El libro parte de la hipótesis de que la filosofía occidental —y quizá más aún el sentido común— ha pensado y continúa pensando el mal dentro de un marco que Forti llama “paradigma Dostoievsky”. Como si viviéramos en los escenarios argumentales de Los endemoniados, en ese paradigma se fusionan mal y poder, se traza una línea divisoria entre un sujeto absoluto —el que somete— y su víctima, reducida a pura pasividad, inerme frente al ejercicio excesivo del otro. De un lado, los malos muy malos, que harían el mal ya sea por mostrar su libertad, su estado de confusión, su irracionalidad o su carácter de engranaje del nihilismo. Del otro lado, los buenos des-poderados, las víctimas mudas, los que sufren sin participar, los corderos sacrificiales de la técnica, la mala intención o la decadencia de Occidente. Pero este paradigma, tranquilizador y binario, debe ser revisado. Ni siquiera abandonado, porque no es que no haya perpetradores y víctimas, ni que haya que superar con banal alegría la distinción entre bien y mal. Hay que revisarlo porque deja de lado otro paradigma, presente para Forti también en Dostoievsky —esta vez, en Los hermanos Karamazov— y pespunteado en los escritos de Arendt, Foucault, los disidentes del Este y, sobre todo, Primo Levi. Este segundo paradigma (esta “herencia”) asume que, en lugar del cómodo dualismo, hay una inmensa zona gris —la de los normales, los conformistas, los que piden seguridad y ofrecen obediencia— que está en el núcleo mismo del engranaje del “mal” político. Esa zona gris, la de los que van a defender su vida y su bienestar como sea, hace del mal, antes que una sustancia apresable, antes que una relación de dos, un trío, un complejo de pequeñas y cotidianas abyecciones, miradas hacia otro lado, negaciones o puro deseo de esos placeres menores que, al fin y al cabo, no otorgan visibles culpas ni llegan a configurar delitos.
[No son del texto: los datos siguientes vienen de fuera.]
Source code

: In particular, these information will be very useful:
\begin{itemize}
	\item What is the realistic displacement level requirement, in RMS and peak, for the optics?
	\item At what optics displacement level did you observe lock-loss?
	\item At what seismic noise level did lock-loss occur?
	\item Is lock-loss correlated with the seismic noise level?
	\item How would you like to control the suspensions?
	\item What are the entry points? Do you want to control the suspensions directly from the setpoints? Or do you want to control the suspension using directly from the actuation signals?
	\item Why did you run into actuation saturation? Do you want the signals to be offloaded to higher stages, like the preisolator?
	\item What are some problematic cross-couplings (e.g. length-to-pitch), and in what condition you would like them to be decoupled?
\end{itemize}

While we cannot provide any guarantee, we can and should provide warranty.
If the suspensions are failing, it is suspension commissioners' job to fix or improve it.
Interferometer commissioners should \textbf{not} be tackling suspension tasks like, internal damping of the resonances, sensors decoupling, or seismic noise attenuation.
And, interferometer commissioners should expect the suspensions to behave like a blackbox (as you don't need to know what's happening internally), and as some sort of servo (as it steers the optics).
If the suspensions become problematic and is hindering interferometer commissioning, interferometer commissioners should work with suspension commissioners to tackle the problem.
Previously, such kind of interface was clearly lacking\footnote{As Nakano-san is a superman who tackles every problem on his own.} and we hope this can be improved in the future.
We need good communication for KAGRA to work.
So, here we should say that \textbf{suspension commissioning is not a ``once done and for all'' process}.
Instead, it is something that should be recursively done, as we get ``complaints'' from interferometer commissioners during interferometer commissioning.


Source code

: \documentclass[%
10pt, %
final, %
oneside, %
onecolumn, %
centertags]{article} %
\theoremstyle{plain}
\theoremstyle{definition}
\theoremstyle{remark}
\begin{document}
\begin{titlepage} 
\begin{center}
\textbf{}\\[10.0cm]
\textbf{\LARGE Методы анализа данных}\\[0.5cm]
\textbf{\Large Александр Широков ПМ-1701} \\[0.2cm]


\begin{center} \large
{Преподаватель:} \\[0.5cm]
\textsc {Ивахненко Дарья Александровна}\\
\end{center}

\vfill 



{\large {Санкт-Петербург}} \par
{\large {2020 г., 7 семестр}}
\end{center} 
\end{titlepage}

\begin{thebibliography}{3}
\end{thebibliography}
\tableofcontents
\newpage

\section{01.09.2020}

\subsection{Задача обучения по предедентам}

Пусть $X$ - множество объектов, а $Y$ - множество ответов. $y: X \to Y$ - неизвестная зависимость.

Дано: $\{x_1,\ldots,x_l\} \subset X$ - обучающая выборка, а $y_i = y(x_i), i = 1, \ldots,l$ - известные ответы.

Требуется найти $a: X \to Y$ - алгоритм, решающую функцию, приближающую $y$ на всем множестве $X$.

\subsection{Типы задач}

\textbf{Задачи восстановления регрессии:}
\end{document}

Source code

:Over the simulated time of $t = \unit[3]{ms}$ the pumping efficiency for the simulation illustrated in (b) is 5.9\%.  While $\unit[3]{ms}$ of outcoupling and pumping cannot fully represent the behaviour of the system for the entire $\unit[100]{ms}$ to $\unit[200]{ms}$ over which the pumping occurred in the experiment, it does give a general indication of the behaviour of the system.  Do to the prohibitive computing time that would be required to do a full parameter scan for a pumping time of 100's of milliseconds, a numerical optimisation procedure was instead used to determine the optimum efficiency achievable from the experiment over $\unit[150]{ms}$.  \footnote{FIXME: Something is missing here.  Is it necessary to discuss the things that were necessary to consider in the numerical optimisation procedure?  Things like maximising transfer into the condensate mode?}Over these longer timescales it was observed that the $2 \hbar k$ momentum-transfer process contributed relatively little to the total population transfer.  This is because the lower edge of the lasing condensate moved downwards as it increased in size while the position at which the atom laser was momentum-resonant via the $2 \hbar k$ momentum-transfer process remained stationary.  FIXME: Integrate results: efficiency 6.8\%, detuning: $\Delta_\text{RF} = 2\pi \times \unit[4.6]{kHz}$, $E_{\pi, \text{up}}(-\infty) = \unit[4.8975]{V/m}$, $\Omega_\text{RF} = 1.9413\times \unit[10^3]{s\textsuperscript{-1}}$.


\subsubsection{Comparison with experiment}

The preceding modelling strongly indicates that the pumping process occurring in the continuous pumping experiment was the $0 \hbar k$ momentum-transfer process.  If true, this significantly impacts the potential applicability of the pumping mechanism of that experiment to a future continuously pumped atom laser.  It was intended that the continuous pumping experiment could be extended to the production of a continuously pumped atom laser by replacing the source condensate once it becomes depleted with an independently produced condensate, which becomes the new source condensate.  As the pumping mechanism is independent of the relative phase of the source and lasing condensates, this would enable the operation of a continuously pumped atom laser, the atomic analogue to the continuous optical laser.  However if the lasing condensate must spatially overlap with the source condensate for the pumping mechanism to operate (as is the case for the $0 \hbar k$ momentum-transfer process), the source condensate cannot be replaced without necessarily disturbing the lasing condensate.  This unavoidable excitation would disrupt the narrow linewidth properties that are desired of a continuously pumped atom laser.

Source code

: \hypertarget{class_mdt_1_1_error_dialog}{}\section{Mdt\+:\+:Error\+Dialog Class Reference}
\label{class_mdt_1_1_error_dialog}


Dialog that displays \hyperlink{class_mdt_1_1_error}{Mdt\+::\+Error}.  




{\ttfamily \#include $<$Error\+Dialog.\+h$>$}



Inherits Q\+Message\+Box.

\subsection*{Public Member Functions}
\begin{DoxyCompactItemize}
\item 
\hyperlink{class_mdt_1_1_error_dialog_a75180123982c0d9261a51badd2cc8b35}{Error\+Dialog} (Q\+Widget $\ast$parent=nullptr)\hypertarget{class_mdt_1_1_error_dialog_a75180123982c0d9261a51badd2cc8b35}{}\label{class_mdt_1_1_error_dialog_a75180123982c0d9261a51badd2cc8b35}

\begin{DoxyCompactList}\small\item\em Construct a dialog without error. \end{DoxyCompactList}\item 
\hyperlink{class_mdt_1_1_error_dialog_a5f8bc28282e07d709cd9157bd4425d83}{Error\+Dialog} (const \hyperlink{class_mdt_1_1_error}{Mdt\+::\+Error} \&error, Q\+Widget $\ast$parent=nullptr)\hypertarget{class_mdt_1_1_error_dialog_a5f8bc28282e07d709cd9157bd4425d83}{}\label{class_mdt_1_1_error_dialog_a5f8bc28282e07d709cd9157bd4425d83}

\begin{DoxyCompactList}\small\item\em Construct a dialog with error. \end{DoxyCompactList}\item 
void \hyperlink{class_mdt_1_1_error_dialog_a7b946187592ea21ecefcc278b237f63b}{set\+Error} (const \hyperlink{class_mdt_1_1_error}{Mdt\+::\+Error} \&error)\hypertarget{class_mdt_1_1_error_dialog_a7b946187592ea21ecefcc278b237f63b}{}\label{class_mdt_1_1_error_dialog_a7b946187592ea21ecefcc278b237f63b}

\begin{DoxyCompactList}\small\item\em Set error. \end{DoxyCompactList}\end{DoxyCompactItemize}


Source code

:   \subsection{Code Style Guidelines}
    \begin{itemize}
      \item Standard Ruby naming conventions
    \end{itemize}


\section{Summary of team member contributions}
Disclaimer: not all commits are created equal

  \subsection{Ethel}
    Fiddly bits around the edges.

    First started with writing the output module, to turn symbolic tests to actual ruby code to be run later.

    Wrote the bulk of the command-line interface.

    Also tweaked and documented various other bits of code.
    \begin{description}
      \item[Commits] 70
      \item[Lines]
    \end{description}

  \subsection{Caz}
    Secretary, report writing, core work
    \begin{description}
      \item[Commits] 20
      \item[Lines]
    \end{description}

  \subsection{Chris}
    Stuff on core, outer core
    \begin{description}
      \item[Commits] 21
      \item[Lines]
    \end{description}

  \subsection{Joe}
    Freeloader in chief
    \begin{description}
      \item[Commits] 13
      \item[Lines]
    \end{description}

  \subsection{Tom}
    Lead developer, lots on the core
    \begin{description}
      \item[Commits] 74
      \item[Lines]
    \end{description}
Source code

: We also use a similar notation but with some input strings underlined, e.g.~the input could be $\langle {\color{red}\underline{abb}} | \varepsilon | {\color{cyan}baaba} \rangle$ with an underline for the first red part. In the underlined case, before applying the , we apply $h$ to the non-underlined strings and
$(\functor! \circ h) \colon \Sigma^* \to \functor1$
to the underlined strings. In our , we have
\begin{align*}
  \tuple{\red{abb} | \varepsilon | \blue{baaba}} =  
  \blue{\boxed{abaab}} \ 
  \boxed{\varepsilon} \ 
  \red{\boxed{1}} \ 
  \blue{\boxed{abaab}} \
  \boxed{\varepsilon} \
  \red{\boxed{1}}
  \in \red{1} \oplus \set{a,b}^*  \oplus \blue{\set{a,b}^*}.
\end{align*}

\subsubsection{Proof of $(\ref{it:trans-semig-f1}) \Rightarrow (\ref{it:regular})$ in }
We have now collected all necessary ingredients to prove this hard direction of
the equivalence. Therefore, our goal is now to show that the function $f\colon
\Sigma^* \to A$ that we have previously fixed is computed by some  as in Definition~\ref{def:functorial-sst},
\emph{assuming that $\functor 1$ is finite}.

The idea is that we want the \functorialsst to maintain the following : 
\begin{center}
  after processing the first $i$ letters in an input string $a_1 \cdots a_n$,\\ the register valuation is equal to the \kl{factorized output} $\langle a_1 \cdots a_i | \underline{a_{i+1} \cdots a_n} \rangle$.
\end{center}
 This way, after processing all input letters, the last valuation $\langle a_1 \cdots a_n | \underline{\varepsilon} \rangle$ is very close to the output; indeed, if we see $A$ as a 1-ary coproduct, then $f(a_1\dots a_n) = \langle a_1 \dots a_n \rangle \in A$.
Hay que ver todo esto antes, dice Forti. Ver el entramado de conformismo y tolerancia que aparece antes de que pueda darse la escena del perpetrador gozoso y su víctima desnuda.

Los nuevos demonios es un texto de filosofía; incluso de esa filosofía que parece sugerir que la miseria tiene cara de hereje y que ella sí puede darse el lujo de ir más allá del reclamo de pan y vivienda. Y sin embargo no hay en sus páginas una erudición despreocupada, sino la lucidez de recoger el guante de la necesidad de un nuevo esbozo de ética individual como una cuestión eminentemente política.

Simona Forti, Los nuevos demonios. Repensar hoy el mal y el poder, traducción de Aníbal Díaz Gallinal, Edhasa, 2014, 496 págs.